Hace unos siete años viví la dolorosa experiencia de constatar que no tenía un hogar perfecto, una familia perfecta, unos hijos perfectos;  y más grande fue aun, cuando me di cuenta o entendí que yo no había sido una madre perfecta, que tampoco había tenido una familia de origen perfecta, muy por el contrario venia de una familia completamente disfuncional.  Pero yo no lo sabía.
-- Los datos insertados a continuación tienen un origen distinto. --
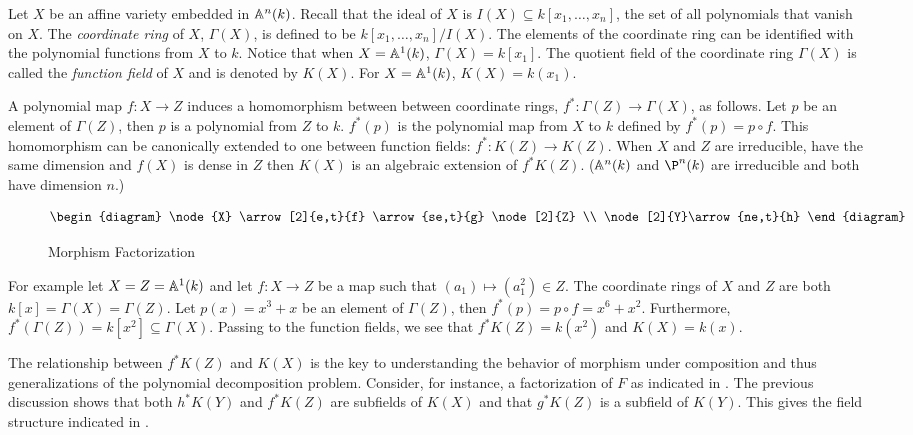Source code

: Let $X$ be an affine variety embedded in $\mathbb{A}^n(k)$.  Recall that the
ideal of $X$ is $I(X) \subseteq k[x_1, \ldots, x_n]$, the set of all
polynomials that vanish on $X$.  The {\em coordinate ring} of $X$,
$\Gamma(X)$, is defined to be $k[x_1, \ldots, x_n]/I(X)$.  The
elements of the coordinate ring can be identified with the polynomial
functions from $X$ to $k$.  Notice that when $X = \mathbb{A}^1(k)$, $\Gamma(X)
= k[x_1]$.  The quotient field of the coordinate ring $\Gamma(X)$ is
called the {\em function field} of $X$ and is denoted by $K(X)$.  For
$X=\mathbb{A}^1(k)$, $K(X) = k(x_1)$.

A polynomial map $f: X \rightarrow Z$ induces a homomorphism between
between coordinate rings, $f^{\ast}: \Gamma(Z) \rightarrow
\Gamma(X)$, as follows.  Let $p$ be an element of $\Gamma(Z)$, then $p$ is a
polynomial from $Z$ to $k$.  $f^{\ast}(p)$ is the polynomial map from
$X$ to $k$ defined by $f^{\ast}(p) = p \circ f$.  This homomorphism
can be canonically extended to one between function fields:
$f^{\ast}:K(Z) \rightarrow K(Z)$.  When $X$ and $Z$ are
irreducible, have the same dimension and $f(X)$ is dense in $Z$ then
$K(X)$ is an algebraic extension of $f^{\ast} K(Z)$.  ($\mathbb{A}^n(k)$ and
$\P^n(k)$ are irreducible and both have dimension $n$.)

\begin{figure}
\[
\begin{diagram}
\node{X} \arrow[2]{e,t}{f} \arrow{se,t}{g} \node[2]{Z} \\
\node[2]{Y}\arrow{ne,t}{h} 
\end{diagram}
\]
\caption{Morphism Factorization \label{Morphism:Factorization:Fig}}
\end{figure}

For example let $X = Z = \mathbb{A}^1(k)$ and let $f : X \rightarrow Z$ be
a map such that $(a_1) \mapsto (a_1^2) \in Z$.  The coordinate rings
of $X$ and $Z$ are both $k[x] = \Gamma(X) = \Gamma(Z)$.  Let $p(x) =
x^3+x$ be an element of $\Gamma(Z)$, then $f^{\ast}(p) = p \circ f =
x^6+x^2$. Furthermore, $f^{\ast}(\Gamma(Z)) = k[x^2] \subseteq
\Gamma(X)$.  Passing to the function fields, we see that $f^{\ast}K(Z)
= k(x^2)$ and $K(X) = k(x)$.

The relationship between $f^{\ast}K(Z)$ and $K(X)$ is the key to
understanding the behavior of morphism under composition and thus
generalizations of the polynomial decomposition problem.  Consider, for
instance, a factorization of $F$ as indicated in
.  The previous discussion shows
that both $h^{\ast}K(Y)$ and $f^{\ast}K(Z)$ are subfields of $K(X)$
and that $g^{\ast}K(Z)$ is a subfield of $K(Y)$.  This gives the
field structure indicated in .

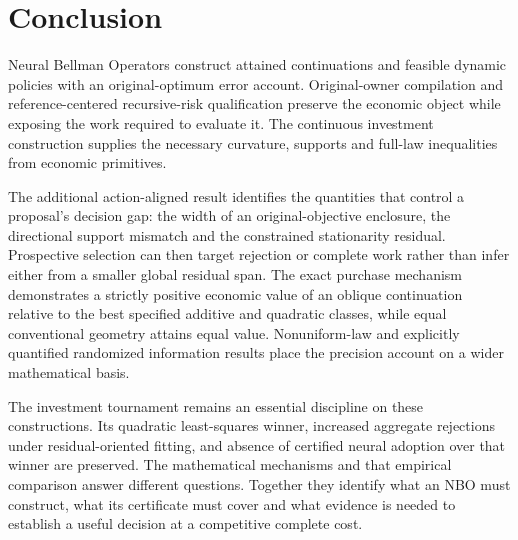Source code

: \section{Conclusion}
Neural Bellman Operators construct attained continuations and feasible dynamic policies with an original-optimum error account. Original-owner compilation and reference-centered recursive-risk qualification preserve the economic object while exposing the work required to evaluate it. The continuous investment construction supplies the necessary curvature, supports and full-law inequalities from economic primitives.

The additional action-aligned result identifies the quantities that control a proposal's decision gap: the width of an original-objective enclosure, the directional support mismatch and the constrained stationarity residual. Prospective selection can then target rejection or complete work rather than infer either from a smaller global residual span. The exact purchase mechanism demonstrates a strictly positive economic value of an oblique continuation relative to the best specified additive and quadratic classes, while equal conventional geometry attains equal value. Nonuniform-law and explicitly quantified randomized information results place the precision account on a wider mathematical basis.

The investment tournament remains an essential discipline on these constructions. Its quadratic least-squares winner, increased aggregate rejections under residual-oriented fitting, and absence of certified neural adoption over that winner are preserved. The mathematical mechanisms and that empirical comparison answer different questions. Together they identify what an NBO must construct, what its certificate must cover and what evidence is needed to establish a useful decision at a competitive complete cost.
Y gracias a esa dichosa ignorancia, forme mi propia familia cargada de patrones y conductas aprendidas, llegando a tener, casi, una familia tan disfuncional como en la que crecí.

 

Hoy, tengo que ser agradecida, pues  tuve la oportunidad de despertar, descubrir cómo se puede vivir en sobriedad, un día a la vez, descubrí que hay esperanza y que se puede tener una mejor vida y, sobretodo, que yo no tenía la culpa.  Que no solo los alcohólicos y adictos de mi vida entraron en un programa de recuperación, sino que mi familia y yo pudimos ser parte de un programa planificado de recuperación.  Aprendí que debo dar preferencia solo a las cosas que son verdaderamente importantes, que debo soltar las riendas y entregárselas a Dios, pues hay momentos en la vida en que estamos demasiado ofuscados para tomar decisiones prudentes. Aprendí que debo aprovechar y agradecer lo mejor de mi vida y vivirla a plenitud disfrutando de cada momento y de cualquier cosa buena que se me presente; que debo vivir solo mi propia vida y dejar que los demás vivan la suya en sus propios términos.  Y el mejor de los aprendizajes: vivir solo por hoy, dejar de lamentarme por el pasado y de temerle al futuro, que es incierto y estéril.

 

Todo esto no se consigue solo jamás, es necesaria la ayuda.  Agradecer a Hugo Herrera y todo su equipo, el hermoso y arduo trabajo que desarrollan a favor de la sobriedad,  de ayudar a alcanzar a sus pacientes y a sus familias la serenidad.